From f6112aca41ea8bd2028ea5b00a3a75db14a32eef Mon Sep 17 00:00:00 2001
From: Paul Eggert <address@hidden>
Date: Thu, 1 May 2014 23:09:00 -0700
Subject: [PATCH] awk: simplify dfa.c by having it not include mbsupport.h
 directly

This syncs dfa.c better with 'grep'.
* Makefile.am (STDBOOL_H, WCHAR_H, WCTYPE_H): New macros.
($(gawk_OBJCETS)): Depend on them.
(stdbool.h, wchar.h, wctype.h): New rules.
(CLEANFILES): Add the new files to this list.
* awk.h, regex_internal.h, dfa.c: Don't include mbsupport.h.
* configure.ac: Arrange for config.h to include it instead.
(STDBOOL_H, WCHAR_H, WCTYPE_H): New configuration items.
* custom.h (_GL_ATTRIBUTE_PURE): Move here from dfa.c, to lessen the
number of differences between grep's dfa.c and ours.

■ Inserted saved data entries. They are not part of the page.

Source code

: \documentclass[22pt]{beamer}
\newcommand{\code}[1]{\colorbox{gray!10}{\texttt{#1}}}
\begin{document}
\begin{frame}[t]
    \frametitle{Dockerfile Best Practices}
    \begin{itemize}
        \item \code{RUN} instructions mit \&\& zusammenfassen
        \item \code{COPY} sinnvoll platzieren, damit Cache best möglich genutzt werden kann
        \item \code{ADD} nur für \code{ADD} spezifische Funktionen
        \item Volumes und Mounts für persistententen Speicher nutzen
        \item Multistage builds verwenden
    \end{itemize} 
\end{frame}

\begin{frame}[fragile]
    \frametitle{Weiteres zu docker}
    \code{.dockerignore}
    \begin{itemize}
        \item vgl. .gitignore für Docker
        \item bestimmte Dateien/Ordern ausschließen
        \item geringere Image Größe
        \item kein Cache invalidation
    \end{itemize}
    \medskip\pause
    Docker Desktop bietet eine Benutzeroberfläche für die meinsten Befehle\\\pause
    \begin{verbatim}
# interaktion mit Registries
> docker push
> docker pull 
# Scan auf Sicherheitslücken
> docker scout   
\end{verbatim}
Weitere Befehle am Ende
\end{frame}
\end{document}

* dfa.c: Include wchar.h and wctype.h unconditionally, as
this simplifies the use of dfa.c in grep, and it does no harm
in gawk.
(setlocale) [!LC_ALL]:
(gawk_mb_cur_max, MB_CUR_MAX, mbrtowc) [LIBC_IS_BORKED]:
Move to mbsupport.h (needed for consistency in all uses),
and fix mbrtowc to return size_t.
(struct dfa, dfambcache, mbs_to_wchar)
(is_valid_unibyte_character, setbit_wc, using_utf8, FETCH_WC)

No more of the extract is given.